STORED DATA Start Marker

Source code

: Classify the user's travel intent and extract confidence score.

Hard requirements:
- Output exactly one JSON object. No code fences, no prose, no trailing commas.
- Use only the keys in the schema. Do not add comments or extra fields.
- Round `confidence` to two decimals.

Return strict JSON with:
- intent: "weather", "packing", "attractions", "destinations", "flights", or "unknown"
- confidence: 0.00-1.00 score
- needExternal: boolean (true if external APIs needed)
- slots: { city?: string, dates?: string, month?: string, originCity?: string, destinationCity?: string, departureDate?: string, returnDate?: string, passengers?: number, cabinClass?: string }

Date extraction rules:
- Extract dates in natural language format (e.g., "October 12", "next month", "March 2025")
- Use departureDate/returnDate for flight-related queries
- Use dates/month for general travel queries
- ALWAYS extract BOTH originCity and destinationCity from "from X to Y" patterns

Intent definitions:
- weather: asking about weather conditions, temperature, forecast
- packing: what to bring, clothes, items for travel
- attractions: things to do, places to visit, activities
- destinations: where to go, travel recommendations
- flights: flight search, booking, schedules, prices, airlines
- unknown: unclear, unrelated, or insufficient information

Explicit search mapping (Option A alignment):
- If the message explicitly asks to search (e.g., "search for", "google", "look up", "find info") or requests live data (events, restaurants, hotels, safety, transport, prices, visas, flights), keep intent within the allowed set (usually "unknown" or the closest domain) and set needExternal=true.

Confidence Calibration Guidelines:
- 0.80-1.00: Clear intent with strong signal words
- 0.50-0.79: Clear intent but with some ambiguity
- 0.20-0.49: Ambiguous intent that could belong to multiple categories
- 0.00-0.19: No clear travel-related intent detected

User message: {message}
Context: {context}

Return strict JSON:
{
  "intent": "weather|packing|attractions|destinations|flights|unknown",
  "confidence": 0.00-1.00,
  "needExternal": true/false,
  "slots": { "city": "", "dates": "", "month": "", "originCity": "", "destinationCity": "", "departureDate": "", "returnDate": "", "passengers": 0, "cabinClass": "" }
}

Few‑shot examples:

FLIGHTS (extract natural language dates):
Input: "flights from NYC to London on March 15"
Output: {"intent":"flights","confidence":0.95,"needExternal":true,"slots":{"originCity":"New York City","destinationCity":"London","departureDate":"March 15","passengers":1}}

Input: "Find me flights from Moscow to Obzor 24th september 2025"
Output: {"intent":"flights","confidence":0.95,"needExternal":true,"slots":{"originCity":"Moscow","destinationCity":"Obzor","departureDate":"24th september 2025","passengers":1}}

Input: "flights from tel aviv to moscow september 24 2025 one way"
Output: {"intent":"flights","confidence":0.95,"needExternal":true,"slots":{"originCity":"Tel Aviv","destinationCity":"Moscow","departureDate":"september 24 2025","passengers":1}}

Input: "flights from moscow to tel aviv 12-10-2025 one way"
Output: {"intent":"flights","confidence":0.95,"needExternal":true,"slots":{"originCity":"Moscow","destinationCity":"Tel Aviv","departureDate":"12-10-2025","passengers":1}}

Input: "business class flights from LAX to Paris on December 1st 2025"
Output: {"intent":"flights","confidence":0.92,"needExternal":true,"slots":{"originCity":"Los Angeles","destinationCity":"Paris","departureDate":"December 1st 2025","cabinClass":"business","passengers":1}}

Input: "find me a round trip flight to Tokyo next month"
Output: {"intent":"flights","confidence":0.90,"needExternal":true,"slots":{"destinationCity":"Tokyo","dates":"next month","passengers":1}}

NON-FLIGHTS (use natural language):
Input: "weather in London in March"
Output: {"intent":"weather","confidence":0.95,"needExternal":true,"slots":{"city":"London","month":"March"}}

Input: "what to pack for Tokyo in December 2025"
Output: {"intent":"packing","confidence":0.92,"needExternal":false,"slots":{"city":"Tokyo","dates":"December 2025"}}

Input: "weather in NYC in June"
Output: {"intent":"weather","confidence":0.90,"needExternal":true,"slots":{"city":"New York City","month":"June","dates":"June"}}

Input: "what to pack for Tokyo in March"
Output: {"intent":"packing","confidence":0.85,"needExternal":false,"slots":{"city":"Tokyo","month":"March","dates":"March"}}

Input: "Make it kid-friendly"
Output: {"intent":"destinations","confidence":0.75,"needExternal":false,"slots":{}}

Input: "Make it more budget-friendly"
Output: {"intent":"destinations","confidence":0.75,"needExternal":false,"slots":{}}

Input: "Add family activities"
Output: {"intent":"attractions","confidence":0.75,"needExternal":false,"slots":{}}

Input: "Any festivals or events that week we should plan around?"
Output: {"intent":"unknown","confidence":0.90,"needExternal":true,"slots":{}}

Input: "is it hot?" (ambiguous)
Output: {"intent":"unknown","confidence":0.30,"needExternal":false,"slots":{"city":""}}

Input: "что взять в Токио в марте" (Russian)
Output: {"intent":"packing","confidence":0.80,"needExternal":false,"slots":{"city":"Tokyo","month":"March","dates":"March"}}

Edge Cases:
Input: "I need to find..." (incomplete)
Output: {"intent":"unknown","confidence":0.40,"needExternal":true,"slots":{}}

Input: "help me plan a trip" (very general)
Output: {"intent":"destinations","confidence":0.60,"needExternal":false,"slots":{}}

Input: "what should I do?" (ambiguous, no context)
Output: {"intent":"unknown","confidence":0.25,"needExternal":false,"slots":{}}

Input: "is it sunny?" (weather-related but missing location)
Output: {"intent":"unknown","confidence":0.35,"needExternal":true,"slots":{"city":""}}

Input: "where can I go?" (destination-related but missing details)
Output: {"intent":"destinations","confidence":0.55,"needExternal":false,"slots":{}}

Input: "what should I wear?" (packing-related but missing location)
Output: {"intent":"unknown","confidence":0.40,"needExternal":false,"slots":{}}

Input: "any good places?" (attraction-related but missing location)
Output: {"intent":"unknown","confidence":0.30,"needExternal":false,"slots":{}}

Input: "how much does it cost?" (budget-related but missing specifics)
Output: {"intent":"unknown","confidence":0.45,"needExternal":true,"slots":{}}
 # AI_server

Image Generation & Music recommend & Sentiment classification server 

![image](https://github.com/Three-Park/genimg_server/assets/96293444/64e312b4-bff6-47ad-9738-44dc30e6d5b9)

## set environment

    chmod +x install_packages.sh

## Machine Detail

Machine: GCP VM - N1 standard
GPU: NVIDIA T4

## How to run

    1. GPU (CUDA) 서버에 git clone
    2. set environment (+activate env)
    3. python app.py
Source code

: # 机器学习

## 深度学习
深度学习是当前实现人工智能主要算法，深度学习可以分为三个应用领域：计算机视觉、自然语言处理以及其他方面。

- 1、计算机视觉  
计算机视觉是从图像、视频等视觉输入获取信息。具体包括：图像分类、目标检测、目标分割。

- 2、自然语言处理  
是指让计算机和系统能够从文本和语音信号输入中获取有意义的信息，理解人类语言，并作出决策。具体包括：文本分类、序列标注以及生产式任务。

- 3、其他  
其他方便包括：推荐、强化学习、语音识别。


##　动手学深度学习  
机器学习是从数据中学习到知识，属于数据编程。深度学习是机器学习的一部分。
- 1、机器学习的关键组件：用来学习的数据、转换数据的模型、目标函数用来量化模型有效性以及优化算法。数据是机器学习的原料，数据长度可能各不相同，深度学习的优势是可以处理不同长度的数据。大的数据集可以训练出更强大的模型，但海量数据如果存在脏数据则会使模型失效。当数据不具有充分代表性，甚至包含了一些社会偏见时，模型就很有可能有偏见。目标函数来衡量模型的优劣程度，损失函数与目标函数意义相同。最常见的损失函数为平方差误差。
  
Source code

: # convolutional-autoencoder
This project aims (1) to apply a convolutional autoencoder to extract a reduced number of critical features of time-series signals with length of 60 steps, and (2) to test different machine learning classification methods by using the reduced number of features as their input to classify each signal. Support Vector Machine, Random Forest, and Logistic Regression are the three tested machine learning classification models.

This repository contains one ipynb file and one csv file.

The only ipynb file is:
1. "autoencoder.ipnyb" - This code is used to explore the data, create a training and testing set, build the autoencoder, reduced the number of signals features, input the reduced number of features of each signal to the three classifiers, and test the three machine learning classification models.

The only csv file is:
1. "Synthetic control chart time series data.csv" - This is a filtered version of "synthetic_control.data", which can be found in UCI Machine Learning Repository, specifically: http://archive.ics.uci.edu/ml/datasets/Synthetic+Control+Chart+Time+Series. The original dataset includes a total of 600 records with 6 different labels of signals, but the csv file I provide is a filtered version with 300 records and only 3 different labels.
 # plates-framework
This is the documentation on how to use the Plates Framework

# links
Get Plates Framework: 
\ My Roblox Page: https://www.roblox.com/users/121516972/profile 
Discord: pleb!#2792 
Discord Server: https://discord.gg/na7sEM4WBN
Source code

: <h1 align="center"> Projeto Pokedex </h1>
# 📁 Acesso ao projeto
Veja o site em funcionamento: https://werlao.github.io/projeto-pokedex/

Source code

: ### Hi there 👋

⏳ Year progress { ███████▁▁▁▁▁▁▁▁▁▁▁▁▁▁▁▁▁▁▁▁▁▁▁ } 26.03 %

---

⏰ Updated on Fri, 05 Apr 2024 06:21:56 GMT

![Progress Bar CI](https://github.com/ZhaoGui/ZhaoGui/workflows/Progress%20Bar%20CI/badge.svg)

STORED DATA End Marker

> [WHAT THE TASK REQUIRES] With the line holding "but missing details)" as the first and the line holding "The only ipynb" as the last, set down that range of the entries above exactly, and nothing else.

> [WRITTEN SOLUTION]
Input: "where can I go?" (destination-related but missing details)
Output: {"intent":"destinations","confidence":0.55,"needExternal":false,"slots":{}}

Input: "what should I wear?" (packing-related but missing location)
Output: {"intent":"unknown","confidence":0.40,"needExternal":false,"slots":{}}

Input: "any good places?" (attraction-related but missing location)
Output: {"intent":"unknown","confidence":0.30,"needExternal":false,"slots":{}}

Input: "how much does it cost?" (budget-related but missing specifics)
Output: {"intent":"unknown","confidence":0.45,"needExternal":true,"slots":{}}
 # AI_server

Image Generation & Music recommend & Sentiment classification server 

![image](https://github.com/Three-Park/genimg_server/assets/96293444/64e312b4-bff6-47ad-9738-44dc30e6d5b9)

## set environment

    chmod +x install_packages.sh

## Machine Detail

Machine: GCP VM - N1 standard
GPU: NVIDIA T4

## How to run

    1. GPU (CUDA) 서버에 git clone
    2. set environment (+activate env)
    3. python app.py
Source code

: # 机器学习

## 深度学习
深度学习是当前实现人工智能主要算法，深度学习可以分为三个应用领域：计算机视觉、自然语言处理以及其他方面。

- 1、计算机视觉  
计算机视觉是从图像、视频等视觉输入获取信息。具体包括：图像分类、目标检测、目标分割。

- 2、自然语言处理  
是指让计算机和系统能够从文本和语音信号输入中获取有意义的信息，理解人类语言，并作出决策。具体包括：文本分类、序列标注以及生产式任务。

- 3、其他  
其他方便包括：推荐、强化学习、语音识别。


##　动手学深度学习  
机器学习是从数据中学习到知识，属于数据编程。深度学习是机器学习的一部分。
- 1、机器学习的关键组件：用来学习的数据、转换数据的模型、目标函数用来量化模型有效性以及优化算法。数据是机器学习的原料，数据长度可能各不相同，深度学习的优势是可以处理不同长度的数据。大的数据集可以训练出更强大的模型，但海量数据如果存在脏数据则会使模型失效。当数据不具有充分代表性，甚至包含了一些社会偏见时，模型就很有可能有偏见。目标函数来衡量模型的优劣程度，损失函数与目标函数意义相同。最常见的损失函数为平方差误差。
  
Source code

: # convolutional-autoencoder
This project aims (1) to apply a convolutional autoencoder to extract a reduced number of critical features of time-series signals with length of 60 steps, and (2) to test different machine learning classification methods by using the reduced number of features as their input to classify each signal. Support Vector Machine, Random Forest, and Logistic Regression are the three tested machine learning classification models.

This repository contains one ipynb file and one csv file.

The only ipynb file is:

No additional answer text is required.